You are viewing a plain text version of this content. The canonical link for it is here.
Posted to user@flink.apache.org by Jon Yeargers <jo...@cedexis.com> on 2016/08/03 00:30:31 UTC

What is output from DataSet.print()?

Topology snip:

datastream = some_stream.keyBy(keySelector).timeWindow(Time.seconds(60)).reduce(new
some_KeyReduce());


If I have a KeySelector that's pretty 'loose' (IE lots of matches) the
'some_KeyReduce' function gets hit frequently and some set of values is
printed out via 'datastream.print()'.

If I have a more stringent KeySelector the 'keyReduce' function never gets
called but the 'datastream.print()' function still outputs numerous values.

So how are the KeySelector and the output of the datastream.print()
related? Or are they?

Re: What is output from DataSet.print()?

Posted by Stephan Ewen <se...@apache.org>.
Hi!

The print() output is usually partitioned in the same way as the previous
operation.
Because your previous operation is the keyBy/window operator, it should be
partitioned following the key selected by the key selector.

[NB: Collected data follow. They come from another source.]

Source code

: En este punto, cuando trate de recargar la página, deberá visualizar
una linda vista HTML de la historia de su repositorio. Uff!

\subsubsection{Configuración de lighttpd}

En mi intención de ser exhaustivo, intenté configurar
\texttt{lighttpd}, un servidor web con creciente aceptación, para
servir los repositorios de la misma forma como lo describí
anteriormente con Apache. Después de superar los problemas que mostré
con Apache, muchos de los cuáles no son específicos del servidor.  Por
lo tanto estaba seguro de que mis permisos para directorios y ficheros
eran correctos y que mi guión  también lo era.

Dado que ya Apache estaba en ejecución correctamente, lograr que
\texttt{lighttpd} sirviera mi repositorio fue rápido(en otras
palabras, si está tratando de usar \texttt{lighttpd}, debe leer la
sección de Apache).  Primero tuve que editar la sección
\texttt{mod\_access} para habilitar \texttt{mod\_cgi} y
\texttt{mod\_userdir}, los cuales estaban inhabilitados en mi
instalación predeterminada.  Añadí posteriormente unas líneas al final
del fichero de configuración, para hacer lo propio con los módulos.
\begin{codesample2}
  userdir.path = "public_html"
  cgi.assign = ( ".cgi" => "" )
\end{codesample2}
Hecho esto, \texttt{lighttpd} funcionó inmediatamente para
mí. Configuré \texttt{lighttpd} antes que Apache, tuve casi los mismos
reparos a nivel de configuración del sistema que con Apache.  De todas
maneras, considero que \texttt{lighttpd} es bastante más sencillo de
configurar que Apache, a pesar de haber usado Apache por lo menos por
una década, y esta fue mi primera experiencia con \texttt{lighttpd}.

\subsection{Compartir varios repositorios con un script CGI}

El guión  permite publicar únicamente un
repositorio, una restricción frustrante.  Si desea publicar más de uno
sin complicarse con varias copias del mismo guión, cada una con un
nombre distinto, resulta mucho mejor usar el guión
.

The Reduce() function gets only called if a window has at least two
elements. If the window has only one element, that single element is the
result of the window and gets printed.

Greetings,
Stephan


On Wed, Aug 3, 2016 at 2:30 AM, Jon Yeargers <jo...@cedexis.com>
wrote:

> Topology snip:
>
> datastream = some_stream.keyBy(keySelector).timeWindow(Time.seconds(60)).reduce(new some_KeyReduce());
>
>
> If I have a KeySelector that's pretty 'loose' (IE lots of matches) the
> 'some_KeyReduce' function gets hit frequently and some set of values is
> printed out via 'datastream.print()'.
>
> If I have a more stringent KeySelector the 'keyReduce' function never gets
> called but the 'datastream.print()' function still outputs numerous values.
>
> So how are the KeySelector and the output of the datastream.print()
> related? Or are they?
>
>